══ Material for this task ══
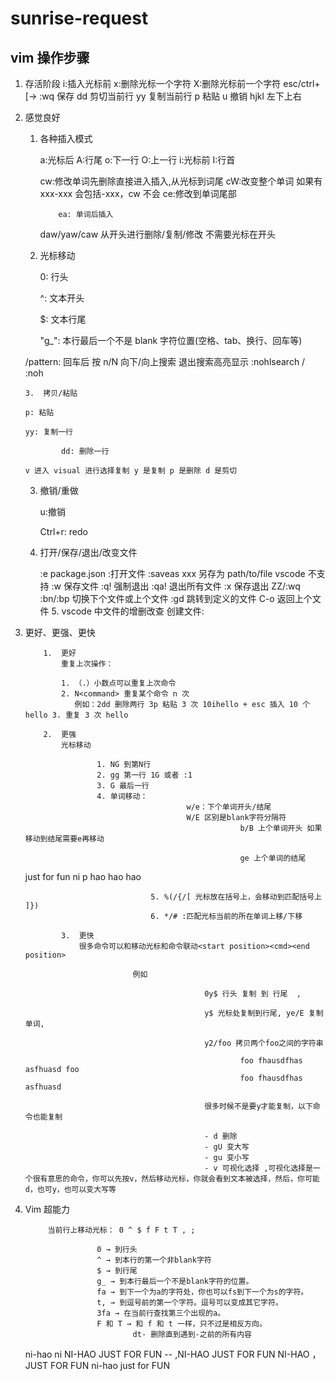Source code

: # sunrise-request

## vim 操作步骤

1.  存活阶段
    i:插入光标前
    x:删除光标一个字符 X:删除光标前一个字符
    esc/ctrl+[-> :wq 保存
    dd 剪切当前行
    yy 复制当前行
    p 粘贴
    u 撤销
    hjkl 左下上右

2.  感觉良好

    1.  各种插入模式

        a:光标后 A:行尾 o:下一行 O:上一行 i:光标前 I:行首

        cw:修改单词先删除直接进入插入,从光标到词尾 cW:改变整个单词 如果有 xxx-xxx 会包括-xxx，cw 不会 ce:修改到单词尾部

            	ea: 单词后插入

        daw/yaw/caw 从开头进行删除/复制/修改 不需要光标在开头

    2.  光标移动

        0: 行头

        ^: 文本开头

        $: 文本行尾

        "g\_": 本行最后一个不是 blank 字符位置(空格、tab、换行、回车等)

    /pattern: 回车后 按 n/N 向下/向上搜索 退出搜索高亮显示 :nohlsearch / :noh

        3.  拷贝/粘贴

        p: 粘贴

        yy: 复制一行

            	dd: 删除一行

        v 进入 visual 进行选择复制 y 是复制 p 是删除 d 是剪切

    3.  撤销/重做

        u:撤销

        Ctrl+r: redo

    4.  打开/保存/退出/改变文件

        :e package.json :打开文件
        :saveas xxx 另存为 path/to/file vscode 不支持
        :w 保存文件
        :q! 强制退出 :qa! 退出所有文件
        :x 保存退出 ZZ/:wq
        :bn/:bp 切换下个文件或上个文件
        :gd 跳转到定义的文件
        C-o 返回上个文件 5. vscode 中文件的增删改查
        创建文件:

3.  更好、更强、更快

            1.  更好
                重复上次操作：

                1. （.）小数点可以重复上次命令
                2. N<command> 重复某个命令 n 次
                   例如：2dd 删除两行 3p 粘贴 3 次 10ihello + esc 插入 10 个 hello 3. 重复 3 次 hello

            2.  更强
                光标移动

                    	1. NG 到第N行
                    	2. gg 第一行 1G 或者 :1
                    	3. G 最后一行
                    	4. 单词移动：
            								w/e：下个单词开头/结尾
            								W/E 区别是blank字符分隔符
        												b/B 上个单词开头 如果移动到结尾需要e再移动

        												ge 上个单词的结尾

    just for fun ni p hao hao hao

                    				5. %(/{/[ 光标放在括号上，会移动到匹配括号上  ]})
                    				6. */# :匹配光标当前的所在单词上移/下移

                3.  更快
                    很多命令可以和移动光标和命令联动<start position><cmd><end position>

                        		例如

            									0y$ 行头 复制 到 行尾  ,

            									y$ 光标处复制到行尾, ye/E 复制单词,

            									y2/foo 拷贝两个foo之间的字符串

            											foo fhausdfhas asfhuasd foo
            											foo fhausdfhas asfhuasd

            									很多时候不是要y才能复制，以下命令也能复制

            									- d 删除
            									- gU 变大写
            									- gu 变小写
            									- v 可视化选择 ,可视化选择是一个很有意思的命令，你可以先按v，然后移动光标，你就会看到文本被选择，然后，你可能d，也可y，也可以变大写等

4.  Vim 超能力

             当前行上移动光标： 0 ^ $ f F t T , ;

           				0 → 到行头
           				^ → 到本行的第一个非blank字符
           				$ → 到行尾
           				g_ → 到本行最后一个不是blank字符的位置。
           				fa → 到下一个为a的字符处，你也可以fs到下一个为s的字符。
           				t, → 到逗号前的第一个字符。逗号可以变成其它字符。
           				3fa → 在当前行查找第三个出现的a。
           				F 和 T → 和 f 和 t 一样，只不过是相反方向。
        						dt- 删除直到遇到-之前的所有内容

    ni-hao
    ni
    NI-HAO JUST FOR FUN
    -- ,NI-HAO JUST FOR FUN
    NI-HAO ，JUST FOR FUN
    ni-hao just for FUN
═══
▶ _Problem to solve_: What you return should match the records line for line, minus the pictures.

▶ _Response to the task_:
Source code

: # sunrise-request

## vim 操作步骤

1.  存活阶段
    i:插入光标前
    x:删除光标一个字符 X:删除光标前一个字符
    esc/ctrl+[-> :wq 保存
    dd 剪切当前行
    yy 复制当前行
    p 粘贴
    u 撤销
    hjkl 左下上右

2.  感觉良好

    1.  各种插入模式

        a:光标后 A:行尾 o:下一行 O:上一行 i:光标前 I:行首

        cw:修改单词先删除直接进入插入,从光标到词尾 cW:改变整个单词 如果有 xxx-xxx 会包括-xxx，cw 不会 ce:修改到单词尾部

            	ea: 单词后插入

        daw/yaw/caw 从开头进行删除/复制/修改 不需要光标在开头

    2.  光标移动

        0: 行头

        ^: 文本开头

        $: 文本行尾

        "g\_": 本行最后一个不是 blank 字符位置(空格、tab、换行、回车等)

    /pattern: 回车后 按 n/N 向下/向上搜索 退出搜索高亮显示 :nohlsearch / :noh

        3.  拷贝/粘贴

        p: 粘贴

        yy: 复制一行

            	dd: 删除一行

        v 进入 visual 进行选择复制 y 是复制 p 是删除 d 是剪切

    3.  撤销/重做

        u:撤销

        Ctrl+r: redo

    4.  打开/保存/退出/改变文件

        :e package.json :打开文件
        :saveas xxx 另存为 path/to/file vscode 不支持
        :w 保存文件
        :q! 强制退出 :qa! 退出所有文件
        :x 保存退出 ZZ/:wq
        :bn/:bp 切换下个文件或上个文件
        :gd 跳转到定义的文件
        C-o 返回上个文件 5. vscode 中文件的增删改查
        创建文件:

3.  更好、更强、更快

            1.  更好
                重复上次操作：

                1. （.）小数点可以重复上次命令
                2. N<command> 重复某个命令 n 次
                   例如：2dd 删除两行 3p 粘贴 3 次 10ihello + esc 插入 10 个 hello 3. 重复 3 次 hello

            2.  更强
                光标移动

                    	1. NG 到第N行
                    	2. gg 第一行 1G 或者 :1
                    	3. G 最后一行
                    	4. 单词移动：
            								w/e：下个单词开头/结尾
            								W/E 区别是blank字符分隔符
        												b/B 上个单词开头 如果移动到结尾需要e再移动

        												ge 上个单词的结尾

    just for fun ni p hao hao hao

                    				5. %(/{/[ 光标放在括号上，会移动到匹配括号上  ]})
                    				6. */# :匹配光标当前的所在单词上移/下移

                3.  更快
                    很多命令可以和移动光标和命令联动<start position><cmd><end position>

                        		例如

            									0y$ 行头 复制 到 行尾  ,

            									y$ 光标处复制到行尾, ye/E 复制单词,

            									y2/foo 拷贝两个foo之间的字符串

            											foo fhausdfhas asfhuasd foo
            											foo fhausdfhas asfhuasd

            									很多时候不是要y才能复制，以下命令也能复制

            									- d 删除
            									- gU 变大写
            									- gu 变小写
            									- v 可视化选择 ,可视化选择是一个很有意思的命令，你可以先按v，然后移动光标，你就会看到文本被选择，然后，你可能d，也可y，也可以变大写等

4.  Vim 超能力

             当前行上移动光标： 0 ^ $ f F t T , ;

           				0 → 到行头
           				^ → 到本行的第一个非blank字符
           				$ → 到行尾
           				g_ → 到本行最后一个不是blank字符的位置。
           				fa → 到下一个为a的字符处，你也可以fs到下一个为s的字符。
           				t, → 到逗号前的第一个字符。逗号可以变成其它字符。
           				3fa → 在当前行查找第三个出现的a。
           				F 和 T → 和 f 和 t 一样，只不过是相反方向。
        						dt- 删除直到遇到-之前的所有内容

    ni-hao
    ni
    NI-HAO JUST FOR FUN
    -- ,NI-HAO JUST FOR FUN
    NI-HAO ，JUST FOR FUN
    ni-hao just for FUN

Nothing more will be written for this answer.